§ Assignment
Gather every line below where "https" appears.

§ Given records
****************************************
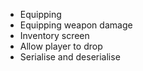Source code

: - Equipping
- Equipping weapon damage
- Inventory screen
- Allow player to drop
- Serialise and deserialise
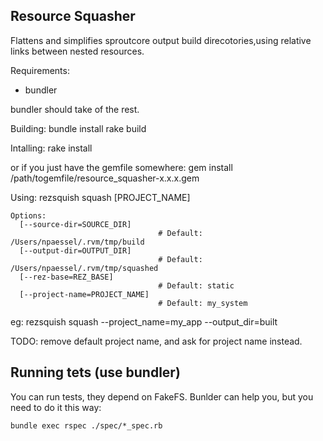 
## Resource Squasher

Flattens and simplifies sproutcore output build direcotories,using relative links
between nested resources.

Requirements:

* bundler

bundler should take of the rest.

Building:
    bundle install
    rake build

Intalling:
    rake install

or if you just have the gemfile somewhere:
    gem install /path/togemfile/resource_squasher-x.x.x.gem


Using:
      rezsquish squash [PROJECT_NAME]

    Options:
      [--source-dir=SOURCE_DIR]      
                                     # Default: /Users/npaessel/.rvm/tmp/build
      [--output-dir=OUTPUT_DIR]      
                                     # Default: /Users/npaessel/.rvm/tmp/squashed
      [--rez-base=REZ_BASE]          
                                     # Default: static
      [--project-name=PROJECT_NAME]  
                                     # Default: my_system

eg:
    rezsquish squash --project_name=my_app --output_dir=built

TODO:
    remove default project name, and ask for project name instead.

## Running tets (use bundler)

You can run tests, they depend on FakeFS. Bunlder can help you, but you
need to do it this way:

    bundle exec rspec ./spec/*_spec.rb

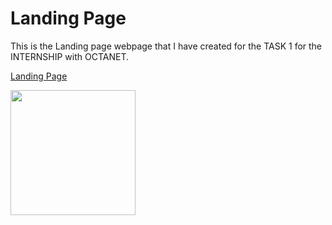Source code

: # Landing Page  
  

This is the Landing page webpage that I have created for the TASK 1 for the INTERNSHIP with OCTANET.  
  
[Landing Page](https://santhosh-sivakumar.github.io/OCTANET_APRIL/Landing%20Page/)
  


<img src="https://i.giphy.com/DLz5I4BGyRSOlbSC3o.webp" width="200px">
****************************************
§ Solution for this problem
[Landing Page](https://santhosh-sivakumar.github.io/OCTANET_APRIL/Landing%20Page/)
<img src="https://i.giphy.com/DLz5I4BGyRSOlbSC3o.webp" width="200px">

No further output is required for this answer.